Belfast 1951 to ’60 in order, Hendaye, France.

I was employed once again and Sophie was teaching so we decided we would have a holiday on the Continent. We would fly to Paris and let the train take the strain to a place called Hendaye, in the Basque country, on the Spanish Border. Sophie was helped in her teaching by a French assistante who suggested that we should stay with someone she knew in Hendaye under a system known in France as ‘en famille’. The system was that Madame Ader who ran the place with Poppa Ader, supplied a room for the whole family, French style, although we chose not to share with the children and were singular in that we took two rooms. There were something like six families in the house, and each morning Madame would go to each table, and take orders for lunch and dinner, she would then instruct each family what ingredients they needed and they would do the shopping on their own behalf. Each had one of those old fashioned safes in a shaded part of the garden and this was where we kept the provisions. Madame would help herself as need be. So twice a day Madame was preparing different meals for six families. It was incredible how smoothly the system worked. Unlike the rest of the guests, we had no car so had to take the bus to the beach with the result it did not pay us to return to the house for a full midday meal and, in any case, our way of life was different, I don’t think we could have stood the pace if we had.

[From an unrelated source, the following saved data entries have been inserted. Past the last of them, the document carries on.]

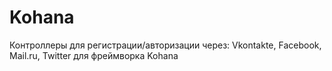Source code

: Kohana
======
Контроллеры для регистрации/авторизации через: Vkontakte, Facebook, Mail.ru, Twitter для фреймворка Kohana
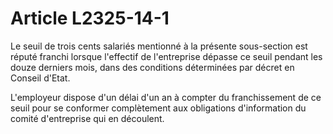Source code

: # Article L2325-14-1

Le seuil de trois cents salariés mentionné à la présente sous-section est réputé franchi lorsque l'effectif de l'entreprise dépasse ce seuil pendant les douze derniers mois, dans des conditions déterminées par décret en Conseil d'Etat.
  
   
L'employeur dispose d'un délai d'un an à compter du franchissement de ce seuil pour se conformer complètement aux obligations d'information du comité d'entreprise qui en découlent.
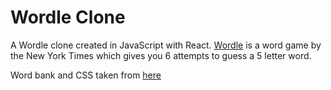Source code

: # Wordle Clone

A Wordle clone created in JavaScript with React.
[Wordle](https://www.nytimes.com/games/wordle/index.html) is a word game by the New York Times which gives you 6 attempts to guess a 5 letter word.  

Word bank and CSS taken from [here](https://github.com/machadop1407/Wordle-Clone-React/tree/main)

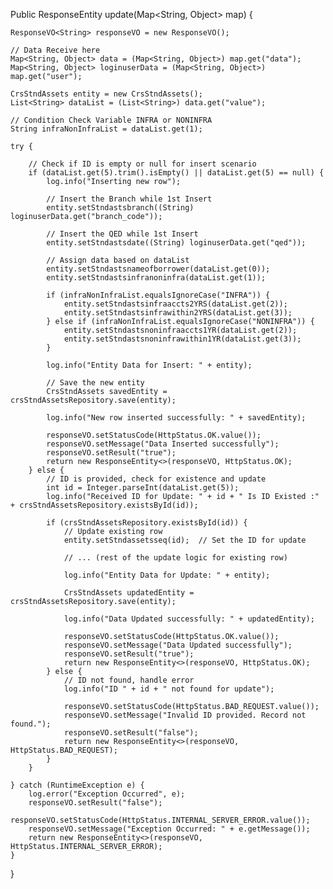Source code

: Public ResponseEntity update(Map<String, Object> map) {

    ResponseVO<String> responseVO = new ResponseVO();

    // Data Receive here
    Map<String, Object> data = (Map<String, Object>) map.get("data");
    Map<String, Object> loginuserData = (Map<String, Object>) map.get("user");

    CrsStndAssets entity = new CrsStndAssets();
    List<String> dataList = (List<String>) data.get("value");

    // Condition Check Variable INFRA or NONINFRA
    String infraNonInfraList = dataList.get(1);

    try {

        // Check if ID is empty or null for insert scenario
        if (dataList.get(5).trim().isEmpty() || dataList.get(5) == null) {
            log.info("Inserting new row");

            // Insert the Branch while 1st Insert
            entity.setStndastsbranch((String) loginuserData.get("branch_code"));

            // Insert the QED while 1st Insert
            entity.setStndastsdate((String) loginuserData.get("qed"));

            // Assign data based on dataList
            entity.setStndastsnameofborrower(dataList.get(0));
            entity.setStndastsinfranoninfra(dataList.get(1));

            if (infraNonInfraList.equalsIgnoreCase("INFRA")) {
                entity.setStndastsinfraaccts2YRS(dataList.get(2));
                entity.setStndastsinfrawithin2YRS(dataList.get(3));
            } else if (infraNonInfraList.equalsIgnoreCase("NONINFRA")) {
                entity.setStndastsnoninfraaccts1YR(dataList.get(2));
                entity.setStndastsnoninfrawithin1YR(dataList.get(3));
            }

            log.info("Entity Data for Insert: " + entity);

            // Save the new entity
            CrsStndAssets savedEntity = crsStndAssetsRepository.save(entity);

            log.info("New row inserted successfully: " + savedEntity);

            responseVO.setStatusCode(HttpStatus.OK.value());
            responseVO.setMessage("Data Inserted successfully");
            responseVO.setResult("true");
            return new ResponseEntity<>(responseVO, HttpStatus.OK);
        } else {
            // ID is provided, check for existence and update
            int id = Integer.parseInt(dataList.get(5));
            log.info("Received ID for Update: " + id + " Is ID Existed :" + crsStndAssetsRepository.existsById(id));

            if (crsStndAssetsRepository.existsById(id)) {
                // Update existing row
                entity.setStndassetsseq(id);  // Set the ID for update

                // ... (rest of the update logic for existing row)

                log.info("Entity Data for Update: " + entity);

                CrsStndAssets updatedEntity = crsStndAssetsRepository.save(entity);

                log.info("Data Updated successfully: " + updatedEntity);

                responseVO.setStatusCode(HttpStatus.OK.value());
                responseVO.setMessage("Data Updated successfully");
                responseVO.setResult("true");
                return new ResponseEntity<>(responseVO, HttpStatus.OK);
            } else {
                // ID not found, handle error
                log.info("ID " + id + " not found for update");

                responseVO.setStatusCode(HttpStatus.BAD_REQUEST.value());
                responseVO.setMessage("Invalid ID provided. Record not found.");
                responseVO.setResult("false");
                return new ResponseEntity<>(responseVO, HttpStatus.BAD_REQUEST);
            }
        }

    } catch (RuntimeException e) {
        log.error("Exception Occurred", e);
        responseVO.setResult("false");
        responseVO.setStatusCode(HttpStatus.INTERNAL_SERVER_ERROR.value());
        responseVO.setMessage("Exception Occurred: " + e.getMessage());
        return new ResponseEntity<>(responseVO, HttpStatus.INTERNAL_SERVER_ERROR);
    }
}
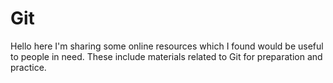 # Git
Hello here I'm sharing some online resources which I found would be useful to people in need. These include materials related to Git for preparation and practice.
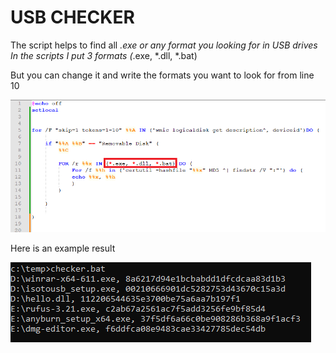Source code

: 
# USB CHECKER

The script helps to find all *.exe or any format you looking for in USB drives
In the scripts I put 3 formats (*.exe, *.dll, *.bat)

But you can change it and write the formats you want to look for from line 10

![IMAGE1](https://github.com/3gbCyber/usb_checker/blob/main/image1.png)

Here is an example result

![result](https://github.com/3gbCyber/usb_checker/blob/main/image2.png)
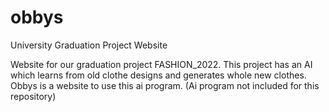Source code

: # obbys
University Graduation Project Website

Website for our graduation project FASHION_2022. This project has an AI which learns from old clothe designs and generates whole new clothes.
Obbys is a website to use this ai program. (Ai program not included for this repository)
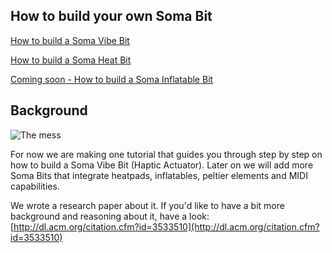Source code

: ## How to build your own Soma Bit

[How to build a Soma Vibe Bit](https://github.com/somaBits/somabits.github.io/wiki/How-to-Build-a-Soma-Vibe-Bit)

[How to build a Soma Heat Bit](https://github.com/somaBits/somabits.github.io/wiki/How-to-Build-a-Soma-Vibe-Bit)

[Coming soon - How to build a Soma Inflatable Bit](../../wiki/)

## Background
![The mess](https://user-images.githubusercontent.com/103489802/174261620-a5b91f10-e634-4698-b71a-255870606469.jpg)

For now we are making one tutorial that guides you through step by step on how to build a Soma Vibe Bit (Haptic Actuator).
Later on we will add more Soma Bits that integrate heatpads, inflatables, peltier elements and MIDI capabilities.

We wrote a research paper about it. If you'd like to have a bit more background and reasoning about it, have a look: [http://dl.acm.org/citation.cfm?id=3533510](http://dl.acm.org/citation.cfm?id=3533510)



<!--
**somaBits/somabits** is a ✨ _special_ ✨ repository because its `README.md` (this file) appears on your GitHub profile.

Here are some ideas to get you started:

- 🔭 I’m currently working on ...
- 🌱 I’m currently learning ...
- 👯 I’m looking to collaborate on ...
- 🤔 I’m looking for help with ...
- 💬 Ask me about ...
- 📫 How to reach me: ...
- 😄 Pronouns: ...
- ⚡ Fun fact: ...
-->
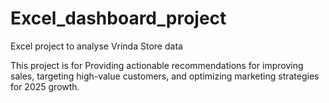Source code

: # Excel_dashboard_project
Excel project to analyse Vrinda Store data

This project is for Providing actionable recommendations for improving sales, targeting high-value customers, and optimizing marketing strategies for 2025 growth.
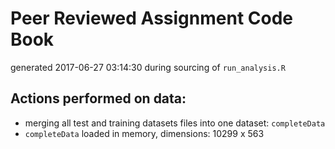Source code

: # Peer Reviewed Assignment Code Book
generated 2017-06-27 03:14:30 during sourcing of `run_analysis.R`

## Actions performed on data:
* merging all test  and training datasets files into one dataset: `completeData`
* `completeData` loaded in memory, dimensions: 10299 x 563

We were required to make the bed,s and as I have said, do the shopping, otherwise we were free. There were times when the beach was impossible due to heavy rain and as we were away for a month, the number of alternatives soon palled and we would sometimes go back to the house and play board games with the girls. In the next bedroom to them was a couple we would have referred to, and for that matter still do, as ‘deuxieme fois’, meaning that we suspected they were having it away. In this case they were hilarious in both senses. In the evenings and sometimes in the wet weather, they could be heard chasing one another round their bedroom and our girls brought to our attention that they could hear the slap of the hand on naked flesh. As Gilly was twelve years old and Noreen eight, this took some explaining, especially as the combatants were probably in their first flush of old age.

In Hendaye we met some charming French people including a family . The father was an hydraulics engineer and I soon discovered I could get into quite technical detail with him merely by using an English word, giving it a French pronunciation and a French ending. We became very friendly with them and kept up a relationship until ultimately they divorced which was a great pity. Perhaps it was an interest in the foreigner, perhaps the inability of strangers to communicate when they don’t speak the language, but we found that the French children very soon took the girls under their wing and they were playing French games, including snail races on the concrete coping to the garden steps. The girls for their part were there long enough to pick up enough French to enable them to go shopping on their own.

On the second trip to Hendaye, my younger daughter was not in favour of the fare and one day, in Hendaye, as she was going into the sea for a swim, I suddenly realised she was little more than a skeleton. This put the fear of God into us and we rushed off for the only remedy we knew, tube upon tube of sweetened condensed milk. Once again we made friends with a French family. Madame was a most beautiful woman both in looks and nature and Sophie and I could never understand why her husband was more in tune with his car than the beautiful Jaquis. Every day when we all went to the beach, he would stay at the house and clean the engine of his car until it was gleaming and then having got it to a state where it was immaculate he would start all over again.

Ultimately Madame found solace elsewhere and the effect on my elder daughter, when she heard they had become separated was as if they had died under tragic circumstances, which showed her fondness for them, her faith in the sanctity of the family and emphasises how uncommon divorce was in Ireland in the 50’s.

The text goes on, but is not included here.